En este sentido, la comparación con 2022 resulta inevitable. Tras la invasión rusa a Ucrania, el precio del petróleo Brent alcanzó niveles incluso superiores a los registrados este año. En esa oportunidad, el gobierno optó por mantener el funcionamiento del MEPCO, financiándolo mediante un recorte del gasto público.
Nadie sostiene que gobernar sea sencillo ni que existan soluciones gratuitas. Sin embargo, si la respuesta ante cada crisis internacional consiste en trasladar el costo a la sociedad, cabe preguntarse para quién está trabajando realmente el gobierno.
Aunque el deterioro económico responde a múltiples factores, un aumento de esta magnitud en los combustibles inevitablemente encarece el transporte, la producción y el costo de vida. El Imacec de mayo, con una variación promedio de -0,7% en lo que va del año, refleja un escenario complejo que medidas de este tipo difícilmente contribuyen a aliviar.

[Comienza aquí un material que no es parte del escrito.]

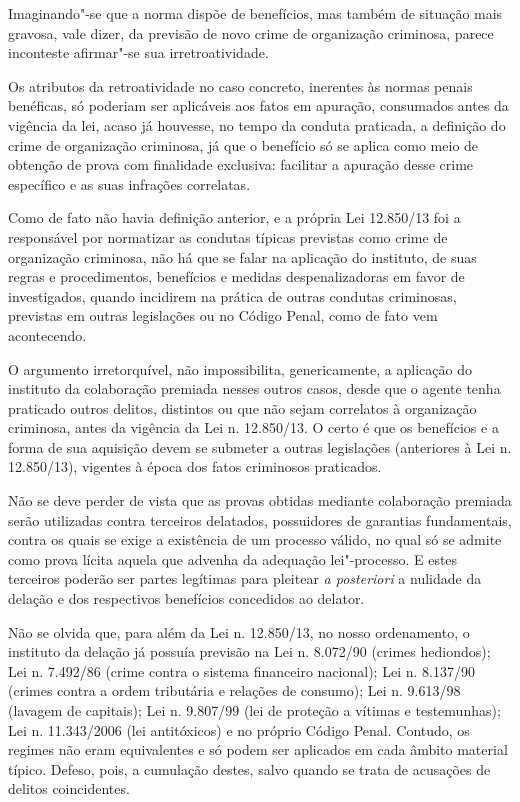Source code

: Imaginando"-se que a norma dispõe de benefícios, mas também de situação
mais gravosa, vale dizer, da previsão de novo crime de organização
criminosa, parece inconteste afirmar"-se sua irretroatividade.

Os atributos da retroatividade no caso concreto, inerentes às normas
penais benéficas, só poderiam ser aplicáveis aos fatos em apuração,
consumados antes da vigência da lei, acaso já houvesse, no tempo da
conduta praticada, a definição do crime de organização criminosa, já que
o benefício só se aplica como meio de obtenção de prova com finalidade
exclusiva: facilitar a apuração desse crime específico e as suas
infrações correlatas.

Como de fato não havia definição anterior, e a própria Lei 12.850/13 foi
a responsável por normatizar as condutas típicas previstas como crime de
organização criminosa, não há que se falar na aplicação do instituto, de
suas regras e procedimentos, benefícios e medidas despenalizadoras em
favor de investigados, quando incidirem na prática de outras condutas
criminosas, previstas em outras legislações ou no Código Penal, como de
fato vem acontecendo.

O argumento irretorquível, não impossibilita, genericamente, a aplicação
do instituto da colaboração premiada nesses outros casos, desde que o
agente tenha praticado outros delitos, distintos ou que não sejam
correlatos à organização criminosa, antes da vigência da Lei n.
12.850/13. O certo é que os benefícios e a forma de sua aquisição devem
se submeter a outras legislações (anteriores à Lei n. 12.850/13),
vigentes à época dos fatos criminosos praticados.

Não se deve perder de vista que as provas obtidas mediante colaboração
premiada serão utilizadas contra terceiros delatados, possuidores de
garantias fundamentais, contra os quais se exige a existência de um
processo válido, no qual só se admite como prova lícita aquela que
advenha da adequação lei"-processo. E estes terceiros poderão ser partes
legítimas para pleitear \emph{a posteriori} a nulidade da delação e dos
respectivos benefícios concedidos ao delator.

Não se olvida que, para além da Lei n. 12.850/13, no nosso ordenamento,
o instituto da delação já possuía previsão na Lei n. 8.072/90 (crimes
hediondos); Lei n. 7.492/86 (crime contra o sistema financeiro
nacional); Lei n. 8.137/90 (crimes contra a ordem tributária e relações
de consumo); Lei n. 9.613/98 (lavagem de capitais); Lei n. 9.807/99 (lei
de proteção a vítimas e testemunhas); Lei n. 11.343/2006 (lei
antitóxicos) e no próprio Código Penal. Contudo, os regimes não eram
equivalentes e só podem ser aplicados em cada âmbito material típico.
Defeso, pois, a cumulação destes, salvo quando se trata de acusações de
delitos coincidentes.

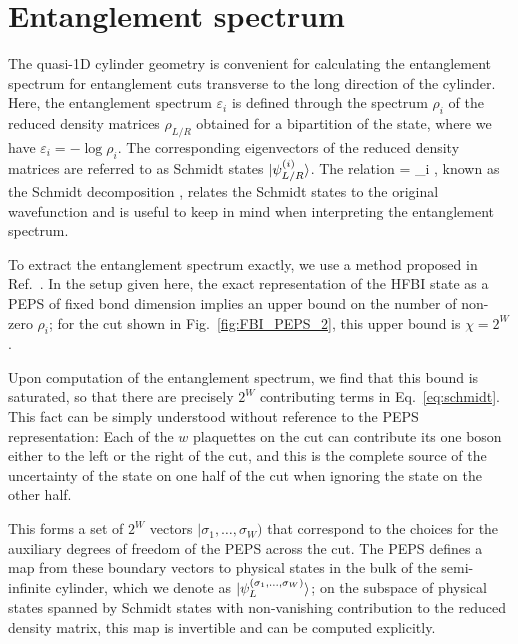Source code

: 
\newcommand{\uL}{\mathbf{L_0}}
\newcommand{\bL}{\mathbf{\bar{L}_0}}

\section{Entanglement spectrum}
\label{sec:ES}

The quasi-1D cylinder geometry is convenient for calculating the
entanglement spectrum for entanglement cuts transverse to the long direction of the
cylinder. Here, the entanglement spectrum $\varepsilon_i$ is defined through the spectrum
$\rho_i$ of the reduced density matrices $\rho_{L/R}$ obtained for a bipartition of the state,
where we have $\varepsilon_i = -\log \rho_i$.
The corresponding eigenvectors of the reduced density matrices
are referred to as Schmidt states $\vert \psi^{(i)}_{L/R} \rangle$. 
The relation 
\beq
\ket{\psi} = \sum\limits_i 
,
\label{eq:schmidt}
\eeq
known as the Schmidt decomposition \cite{Schmidt?},
relates the Schmidt states to the original wavefunction and is useful to keep in mind
when interpreting the entanglement spectrum.

To extract the entanglement spectrum exactly,
we use a method proposed in Ref.~.
In the setup given here, the exact representation of the HFBI state as a PEPS of
fixed bond dimension implies an upper bound on the number of non-zero $\rho_i$; 
for the cut shown in Fig.~\ref{fig:FBI_PEPS_2}, this upper bound is $\chi=2^W$.

Upon computation of the entanglement spectrum, we find that this bound is saturated,
so that there are precisely $2^W$ contributing terms in Eq.~\ref{eq:schmidt}.
This fact can be simply understood without reference to the PEPS representation:
Each of the $w$ plaquettes on the cut can contribute its one boson either to the left
or the right of the cut, and this is the complete source of the uncertainty
of the state on one half of the cut when ignoring the state on the other half.

This forms a set of $2^W$ vectors $|\sigma_1,\ldots,\sigma_W)$ that correspond to the
choices for the auxiliary degrees of freedom of the PEPS across the cut. The PEPS defines
a map from these boundary vectors to physical states in the bulk of the
semi-infinite cylinder, which we denote as $\vert \psi_L^{(\sigma_1, \ldots, \sigma_W)} \rangle$;
on the subspace of physical states spanned by Schmidt states with non-vanishing contribution
to the reduced density matrix, this map is invertible and can be computed explicitly.

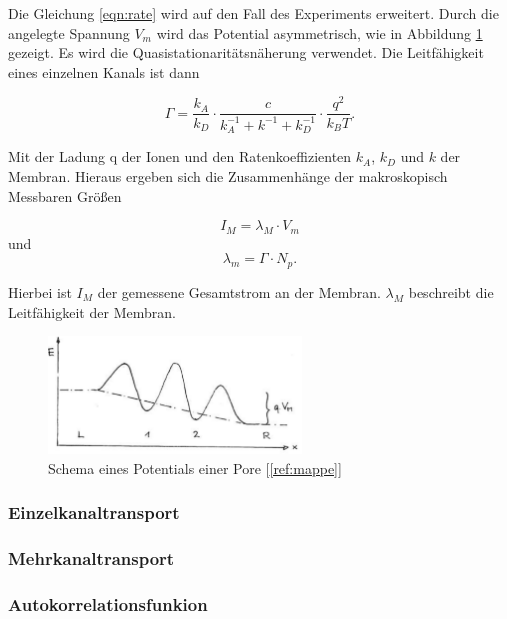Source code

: \documentclass[a4paper,ngerman]{scrartcl}
\begin{document}
Die Gleichung \ref{eqn:rate} wird auf den Fall des Experiments erweitert. Durch die angelegte Spannung $V_{m}$ wird das Potential asymmetrisch, wie in Abbildung \ref{fig:potential-asym} gezeigt.  Es wird die Quasistationaritätsnäherung verwendet. Die Leitfähigkeit eines einzelnen Kanals ist dann

\begin{equation}
\Gamma = \frac{k_A}{k_D} \cdot \frac{c}{k_A^{-1}+k^{-1}+k_D^{-1}} \cdot  \frac{q^2}{k_B T} .
\end{equation}

Mit der Ladung q der Ionen und den Ratenkoeffizienten $k_A$, $k_D$ und $k$ der Membran.
Hieraus ergeben sich die Zusammenhänge der makroskopisch Messbaren Größen

\begin{equation}
I_M = \lambda_M \cdot V_m
\end{equation}
und
\begin{equation}
\lambda_m = \Gamma \cdot N_p.
\end{equation}

Hierbei ist $I_M$ der gemessene Gesamtstrom an der Membran. $\lambda_M$ beschreibt die Leitfähigkeit der Membran.


\begin{figure}
\includegraphics[width=0.6\textwidth]{potential-asym.png}
\caption{Schema eines Potentials einer Pore [\ref{ref:mappe}]}
\label{fig:potential-asym}
\end{figure}



\subsubsection{Einzelkanaltransport}




\subsubsection{Mehrkanaltransport}


\subsubsection{Autokorrelationsfunkion}
\end{document}
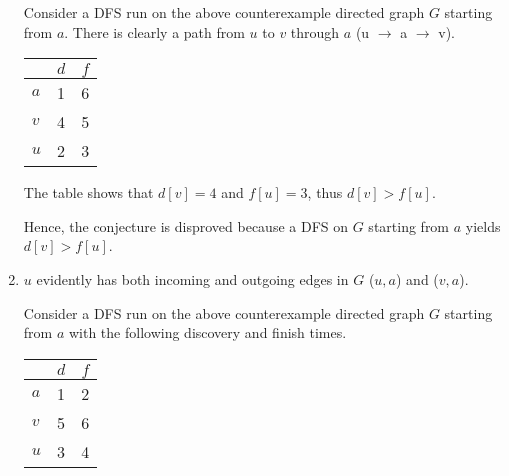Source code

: \documentclass[a4paper]{report}
\begin{document}
\begin{enumerate}
      Consider a DFS run on the above counterexample directed graph $G$ starting from $a$.  
      There is clearly a path from $u$ to $v$ through $a$ (u $\rightarrow$ a $\rightarrow$ v).

      \begin{center}
        \begin{tabular}{ l | c | r }
          \hline
            & $d$ & $f$ \\ \hline
          $a$ & 1 & 6 \\
          $v$ & 4 & 5 \\
          $u$ & 2 & 3 \\
          \hline  
        \end{tabular}
      \end{center}

      The table shows that $d[v]=4$ and $f[u]=3$, thus $d[v] > f[u]$.

      Hence, the conjecture is disproved because a DFS on $G$ starting from $a$ yields $d[v] > f[u]$.


    \par
    \bigskip

    \item

      $u$ evidently has both incoming and outgoing edges in $G$ ($u,a$) and ($v,a$).

      Consider a DFS run on the above counterexample directed graph $G$ starting from $a$ with the 
      following discovery and finish times.  

      \begin{center}
        \begin{tabular}{ l | c | r }
          \hline
            & $d$ & $f$ \\ \hline
          $a$ & 1 & 2 \\
          $v$ & 5 & 6 \\
          $u$ & 3 & 4 \\
          \hline  
        \end{tabular}
      \end{center}



\end{enumerate}
\end{document}
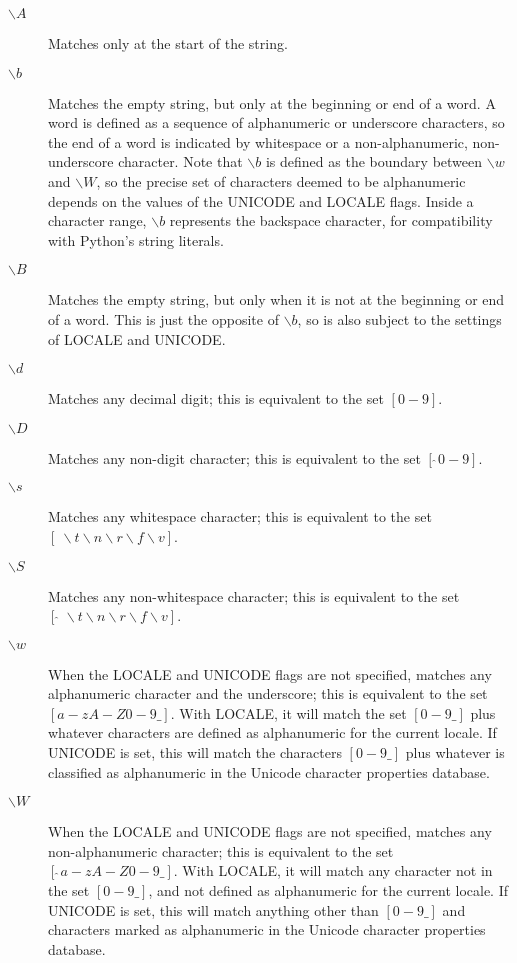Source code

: \begin{description}
    \item [$\backslash A$]
    Matches only at the start of the string.
    \item [$\backslash b$]
    Matches the empty string, but only at the beginning or end of a word. A word is defined as a sequence of alphanumeric or underscore characters, so the end of a word is indicated by whitespace or a non-alphanumeric, non-underscore character. Note that $\backslash b$ is defined as the boundary between $\backslash w$ and $\backslash W$, so the precise set of characters deemed to be alphanumeric depends on the values of the UNICODE and LOCALE flags. Inside a character range, $\backslash b$ represents the backspace character, for compatibility with Python's string literals.
    \item [$\backslash B$]
    Matches the empty string, but only when it is not at the beginning or end of a word. This is just the opposite of $\backslash b$, so is also subject to the settings of LOCALE and UNICODE.
    \item [$\backslash d$]
    Matches any decimal digit; this is equivalent to the set $[0-9]$.
    \item [$\backslash D$]
    Matches any non-digit character; this is equivalent to the set $[\hat{~}0-9]$.
    \item [$\backslash s$]
    Matches any whitespace character; this is equivalent to the set $[~\backslash t\backslash n\backslash r\backslash f\backslash v]$.
    \item [$\backslash S$]
    Matches any non-whitespace character; this is equivalent to the set $[\hat{~}~\backslash t\backslash n\backslash r\backslash f\backslash v]$.
    \item [$\backslash w$]
    When the LOCALE and UNICODE flags are not specified, matches any alphanumeric character and the underscore; this is equivalent to the set $[a-zA-Z0-9\_]$. With LOCALE, it will match the set $[0-9\_]$ plus whatever characters are defined as alphanumeric for the current locale. If UNICODE is set, this will match the characters $[0-9\_]$ plus whatever is classified as alphanumeric in the Unicode character properties database.
    \item [$\backslash W$]
    When the LOCALE and UNICODE flags are not specified, matches any non-alphanumeric character; this is equivalent to the set $[\hat{~}a-zA-Z0-9\_]$. With LOCALE, it will match any character not in the set $[0-9\_]$, and not defined as alphanumeric for the current locale. If UNICODE is set, this will match anything other than $[0-9\_]$ and characters marked as alphanumeric in the Unicode character properties database.

\end{description}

En su intervención ante el Consejo General del Partido Republicano, Kast afirmó que “hoy en todos los países miran lo que hicimos”. Puede que tenga razón. La verdadera discusión no es si nos miran, sino qué es exactamente lo que están mirando. ¿Nos miran con admiración o como una advertencia? ¿Como un modelo de disciplina fiscal o como el país que decidió que fueran las familias quienes absorbieran el costo del alza del petróleo?
“Salgan a la calle, despierten!”
Con ese llamado José Antonio Kast cerró su publicación en X en 2023. Tres años después, quizá esas palabras sigan siendo válidas. El entonces opositor se presentaba como un férreo defensor de la clase media frente a un alza en los combustibles que finalmente nunca se concretó. Hoy, resulta inevitable preguntarse qué le diría ese Kast opositor al Presidente Kast. Por momentos, la escena recuerda a Stefan vs. Kramer: un personaje enfrentado a otra versión de sí mismo. La diferencia es que esta vez no se trata de una comedia, sino de decisiones que afectan directamente a la sociedad chilena.
El gobierno ha insistido en que heredó una situación económica compleja. Es posible. Pero, a más de cuatro meses de asumir, las decisiones y los efectos que estas provocan en la población ya son propias. En marzo, Mario Marcel fue categórico: “nosotros no nos dedicamos a culpar al gobierno anterior. Nos dedicamos a trabajar”. La frase cobra especial vigencia cuando el relato de la herencia comienza a sustituir la explicación de las decisiones del presente.
Gobernar exige tomar decisiones difíciles. También exige hacerse cargo de ellas. Cuando las circunstancias cambian, es legítimo cambiar de posición; lo que no resulta legítimo es actuar como si nunca se hubiera sostenido exactamente lo contrario.
Al final, esta no es solo una historia sobre el precio de los combustibles. Es la historia de dos Kast: el que desde la oposición denunciaba un “golpe letal” contra la clase media y el que, desde La Moneda, terminó justificando una decisión de consecuencias aún mayores. La pregunta que queda abierta es cuál de los dos representa realmente al Presidente de Chile. O quizás cuál de los dos era, en realidad, una metáfora.